Tag: brokenness

  • People Fall In Love Everyday—None Fall Into Intimacy

    People Fall In Love Everyday—None Fall Into Intimacy

    # 90 on my 99 Life Tips–A List is: A good relationship is a good fit. The broken pieces and whole pieces interlock

    You may have heard that good relationships are a good fit. 

    I remember first hearing the concept from a post-Ph.D psychologist (a former college friend) when I told her about the demise of my 22 year marriage. She wisely told me relationships aren’t like going to the grocery store and picking the perfect item off the shelf, they have to be a good fit, comfortable for each partner.

    The mental image was suitable and thankfully soon thereafter, I reconnected with the best fit of my life, and for the past twelve years we’ve been constant companions. We built our relationship on mutual respect, but there’s a lot more to it than that. We take care of each other’s broken pieces, sometimes filling in missing portions, other times strengthening and protecting the ruins. 

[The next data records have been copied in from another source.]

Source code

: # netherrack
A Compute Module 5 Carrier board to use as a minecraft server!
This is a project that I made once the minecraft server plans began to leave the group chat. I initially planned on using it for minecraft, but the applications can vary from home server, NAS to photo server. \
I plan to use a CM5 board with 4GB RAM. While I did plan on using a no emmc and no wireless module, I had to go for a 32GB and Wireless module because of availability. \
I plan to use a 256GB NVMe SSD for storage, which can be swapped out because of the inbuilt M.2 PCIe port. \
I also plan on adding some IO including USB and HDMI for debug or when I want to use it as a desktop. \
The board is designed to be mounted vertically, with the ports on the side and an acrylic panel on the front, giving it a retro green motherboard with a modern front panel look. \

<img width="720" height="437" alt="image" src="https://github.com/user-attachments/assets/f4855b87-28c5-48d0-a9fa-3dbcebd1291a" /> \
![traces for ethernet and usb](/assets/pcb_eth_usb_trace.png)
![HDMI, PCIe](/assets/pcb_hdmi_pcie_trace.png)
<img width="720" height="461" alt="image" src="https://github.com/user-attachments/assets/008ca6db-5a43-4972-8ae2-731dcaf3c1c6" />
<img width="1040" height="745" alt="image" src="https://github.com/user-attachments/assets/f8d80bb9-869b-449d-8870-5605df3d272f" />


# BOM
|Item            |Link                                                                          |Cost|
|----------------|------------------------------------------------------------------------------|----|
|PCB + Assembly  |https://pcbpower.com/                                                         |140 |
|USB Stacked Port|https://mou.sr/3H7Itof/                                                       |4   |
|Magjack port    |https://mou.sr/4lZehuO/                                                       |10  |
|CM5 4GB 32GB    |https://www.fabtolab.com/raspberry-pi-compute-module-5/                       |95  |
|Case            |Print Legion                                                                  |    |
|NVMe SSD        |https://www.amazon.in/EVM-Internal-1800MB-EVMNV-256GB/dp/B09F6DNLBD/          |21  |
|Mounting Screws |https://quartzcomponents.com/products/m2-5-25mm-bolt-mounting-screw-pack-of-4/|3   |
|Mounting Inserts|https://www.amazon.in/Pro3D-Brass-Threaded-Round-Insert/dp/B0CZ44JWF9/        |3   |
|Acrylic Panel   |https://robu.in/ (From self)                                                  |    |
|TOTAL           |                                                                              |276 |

    What makes a good fit?

    A good fit is indispensable to a good relationship, but I want to explore what makes a fit good?

    A good fit is when the broken pieces of each life fit together, not the whole ones.

    That’s something not everyone sees. Think of Tom Cruise and Kelly Preston in Jerry Maguire. Those two were too perfect. Sure, the sex was hot, but there was no room for intimacy in the midst of all that stifling, demanding perfection. Check the linked scene. Who could live up to that?

    If you want a good fit, one filled with deep intimacy, you have to embrace brokenness.

    And let me add this caveat; everyone’s broken. Even the people who think they’re perfect.

    Intimacy in a relationship comes from excavation of the buried, broken pieces, and carefully exploring how they fit together.

    Broken pieces fitting together creates intimacy
    Photo by CHUTTERSNAP on Unsplash

    What plays on dating app profiles, won’t create intimacy

    When someone starts a relationship telling all about their successes, achievements, and accolades, you may feel happy for the teller, even excited, but not intimate. There’s neither room, nor need for you in those stories other than as their personal admirer, cheerleader or fan. 

    They may be a wonderful influencer, but those stories don’t admit intimacy.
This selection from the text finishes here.